O Tottenham início de 2026 apenas na 12ª posição da Premier League, retrato fiel de um projeto esportivo sem identidade, ambição ou evolução perceptível. O futebol apresentado pela equipe está entre os mais pobres do cenário europeu, marcado por um modelo previsível e extremamente limitado. A proposta ofensiva do time se resume a lançamentos longos que raramente incomodam a defesa adversária.
O empate sem gols contra o Brentford, fora de casa, no dia 1º de janeiro de 2026, foi mais um capítulo desse cenário terrivel que a equipe enfrenta. A partida teve ritmo lento e praticamente sem emoções, expondo um Tottenham incapaz de formar jogadas com a bola nó pé.

O clube também enfrenta problemas disciplinares envolvendo Yves Bissouma e Djed Spence, situações que aprofundam o ambiente de instabilidade no elenco que já não é muita.
Grande parte da responsabilidade recai sobre Thomas Frank, cujo trabalho no Tottenham escancara suas limitações em contextos de maior exigência competitiva. O treinador insiste em um modelo de jogo rígido, excessivamente direto e pobre em conceitos ofensivos, que até funcionou no Brentford em um cenário de menor pressão, mas que se mostra completamente inadequado para um clube que deveria disputar protagonismo. Falta variação tática, falta leitura de jogo e, sobretudo, falta adaptação ao elenco disponível.

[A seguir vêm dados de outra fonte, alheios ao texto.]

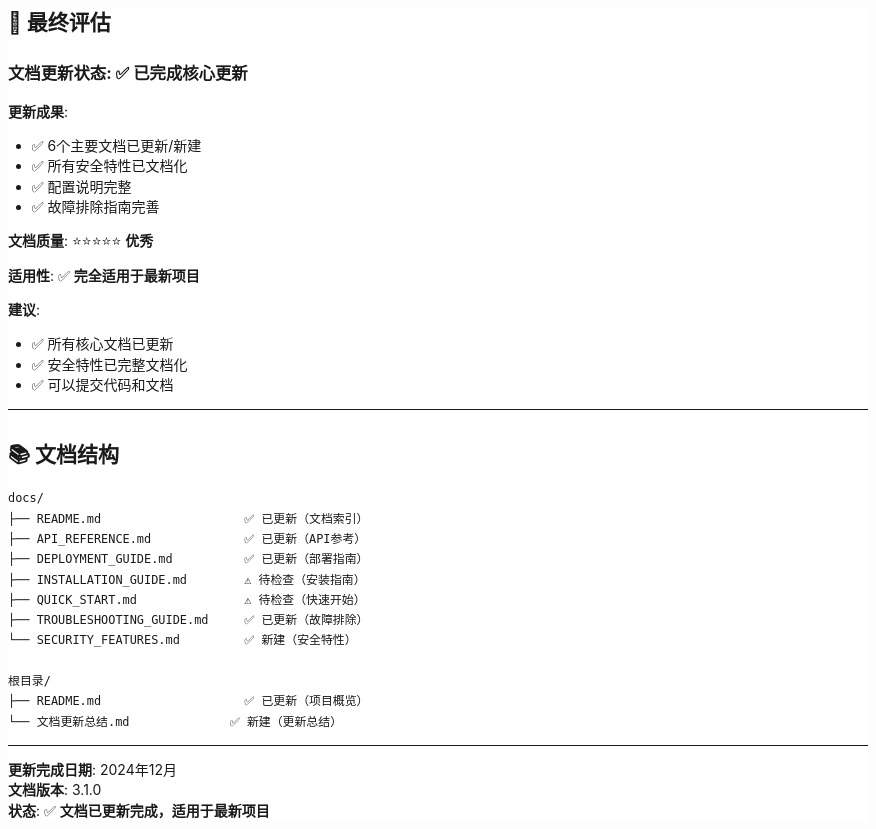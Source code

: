 
## 🎯 最终评估

### 文档更新状态: ✅ **已完成核心更新**

**更新成果**:
- ✅ 6个主要文档已更新/新建
- ✅ 所有安全特性已文档化
- ✅ 配置说明完整
- ✅ 故障排除指南完善

**文档质量**: ⭐⭐⭐⭐⭐ **优秀**

**适用性**: ✅ **完全适用于最新项目**

**建议**:
- ✅ 所有核心文档已更新
- ✅ 安全特性已完整文档化
- ✅ 可以提交代码和文档

---

## 📚 文档结构

```
docs/
├── README.md                    ✅ 已更新（文档索引）
├── API_REFERENCE.md             ✅ 已更新（API参考）
├── DEPLOYMENT_GUIDE.md          ✅ 已更新（部署指南）
├── INSTALLATION_GUIDE.md        ⚠️ 待检查（安装指南）
├── QUICK_START.md               ⚠️ 待检查（快速开始）
├── TROUBLESHOOTING_GUIDE.md     ✅ 已更新（故障排除）
└── SECURITY_FEATURES.md         ✅ 新建（安全特性）

根目录/
├── README.md                    ✅ 已更新（项目概览）
└── 文档更新总结.md              ✅ 新建（更新总结）
```

---

**更新完成日期**: 2024年12月  
**文档版本**: 3.1.0  
**状态**: ✅ **文档已更新完成，适用于最新项目**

A ausência de construção pelo meio, a baixa ocupação de espaços entre linhas e a incapacidade de propor jogo contra adversários tecnicamente inferiores tornam o Tottenham um time facilmente neutralizado. A insistência em um estilo ultrapassado e pouco sofisticado não apenas limita o rendimento da equipe, como também expõe um projeto esportivo estagnado, sem sinais claros de evolução a curto ou médio prazo.